Machine Learning in Cybersecurity

A growing body of literature and evidence shows that cybersecurity threats and attacks are emerging national security issues. The media has repeatedly published numerous headlines highlighting mega data breaches and other cyber-attacks. Attacks from international and national cyber attackers could reveal essential economic or intellectual data, access critical intelligence data, compromise classified information sources, and cripple essential infrastructure assets.

New approaches must be considered to cope with this rapidly changing threat landscape. The field of Predictive Analytics allows us to focus on emerging and targeted threats to our organizations. It uses data from multiple sources to inform our actions by predicting the most likely avenues of attack and concentrate our efforts to prevent or mitigate them as early as possible in the cyber kill chain. It can supplement traditional risk management and focus our attention on our high-value targets and the most likely avenues of attack.


Although there is a lot of generic security advice, standards, and frameworks, we are facing increasingly targeted attacks in addition to everyday threats. Thus, we need to answer the following questions:

1) What information do we have that the attackers want?

2) Where is the information located (transmitted and stored)?

3) How can that information be attacked or accessed?

4) What is the most effective method to protect that information?


Artificial Intelligence is a field of computing in which machine learning is one component.

AI comprises any case where a machine is designed to complete tasks that would require intelligence if done by a human. There are a variety of technologies within AI:

Machine learning — Machines that “learn” while processing large quantities of data, enabling them to make predictions and identify anomalies.

Knowledge representations — Systems of data representation that enable machines to solve complex problems (e.g., ontologies).

Rule-based systems — Machines that process inputs based on a set of predetermined rules.

Predictive Analytics uses Artificial Intelligence to analyze large datasets with technologies that enable reporting, correlation, and accurate, rapid analysis to identify events and patterns of interest that may indicate malicious behavior in the environment.

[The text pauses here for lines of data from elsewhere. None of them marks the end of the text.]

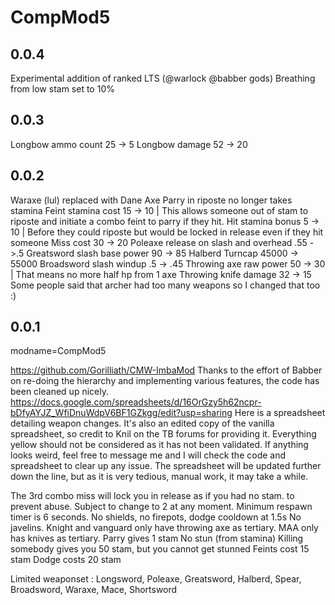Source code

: # CompMod5

## 0.0.4
Experimental addition of ranked LTS (@warlock @babber gods)
Breathing from low stam set to 10%

## 0.0.3
Longbow ammo count 25 -> 5
Longbow damage 52 -> 20


## 0.0.2
Waraxe (lul) replaced with Dane Axe
Parry in riposte no longer takes stamina
Feint stamina cost 15 -> 10  | This allows someone out of stam to riposte and initiate a combo feint to parry if they hit.
Hit stamina bonus 5 -> 10    | Before they could riposte but would be locked in release even if they hit someone
Miss cost 30 -> 20
Poleaxe release on slash and overhead .55 ->.5
Greatsword slash base power 90 -> 85
Halberd Turncap 45000 -> 55000
Broadsword slash windup .5 -> .45 
Throwing axe raw power 50 -> 30 | That means no more half hp from 1 axe
Throwing knife damage 32 -> 15
Some people said that archer had too many weapons so I changed that too :)

## 0.0.1
modname=CompMod5

https://github.com/Gorilliath/CMW-ImbaMod
Thanks to the effort of Babber on re-doing the hierarchy and implementing various features, 
the code has been cleaned up nicely.
https://docs.google.com/spreadsheets/d/16OrGzy5h62ncpr-bDfyAYJZ_WfiDnuWdpV6BF1GZkgg/edit?usp=sharing
Here is a spreadsheet detailing weapon changes. It's also an edited copy of the vanilla spreadsheet, so credit to Knil on the TB forums for providing it.
Everything yellow should not be considered as it has not been validated. If anything looks weird, feel free to message me and I will check the code and spreadsheet to clear up any issue.
The spreadsheet will be updated further down the line, but as it is very tedious, manual work, it may take a while.


The 3rd combo miss will lock you in release as if you had no stam. to prevent abuse. Subject to change to 2 at any moment.
Minimum respawn timer is 6 seconds.
No shields, no firepots, dodge cooldown at 1.5s
No javelins.
Knight and vanguard only have throwing axe as tertiary.
MAA only has knives as tertiary.
Parry gives 1 stam
No stun (from stamina)
Killing somebody gives you 50 stam, but you cannot get stunned
Feints cost 15 stam
Dodge costs 20 stam

Limited weaponset :
Longsword, Poleaxe, Greatsword, Halberd, Spear, Broadsword, Waraxe, Mace, Shortsword
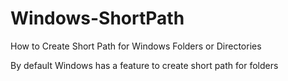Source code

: # Windows-ShortPath
How to Create Short Path for Windows Folders or Directories

<p>By default Windows has a feature to create short path for folders</p>
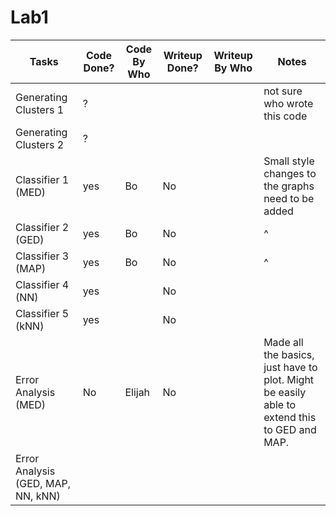 # Lab1
| Tasks | Code Done? | Code By Who | Writeup Done? | Writeup By Who | Notes |
|------|------|------|------|------|------|
| Generating Clusters 1 |  ? |  |  |  | not sure who wrote this code |
| Generating Clusters 2 |  ? |  |  |  |  |
| Classifier 1 (MED) | yes| Bo | No | | Small style changes to the graphs need to be added | 
| Classifier 2 (GED) | yes| Bo | No | | ^ | 
| Classifier 3 (MAP) | yes| Bo | No | | ^ | 
| Classifier 4 (NN) | yes|  | No | | | 
| Classifier 5 (kNN) | yes |  | No | | | 
| Error Analysis (MED) | No | Elijah | No | | Made all the basics, just have to plot. Might be easily able to extend this to GED and MAP.|
| Error Analysis (GED, MAP, NN, kNN) | |  | | | |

Information gathered from analytic systems can also assist us in assessing our attackers’ probable goals and targets. The existing network already generates much of the data required for analysis.


  • Network device events: From devices such as switches, routers, and firewalls that generate event logs which serve as the first indicators of an intrusion.

  • Application-based event logs: Email, SQL, and other sources and data stores are likely the attacker’s intended target.

  • Server event logs: System, security, and application logs on a Windows-based server provide thousands of entries about the actions of the server and services and log on and off information for users.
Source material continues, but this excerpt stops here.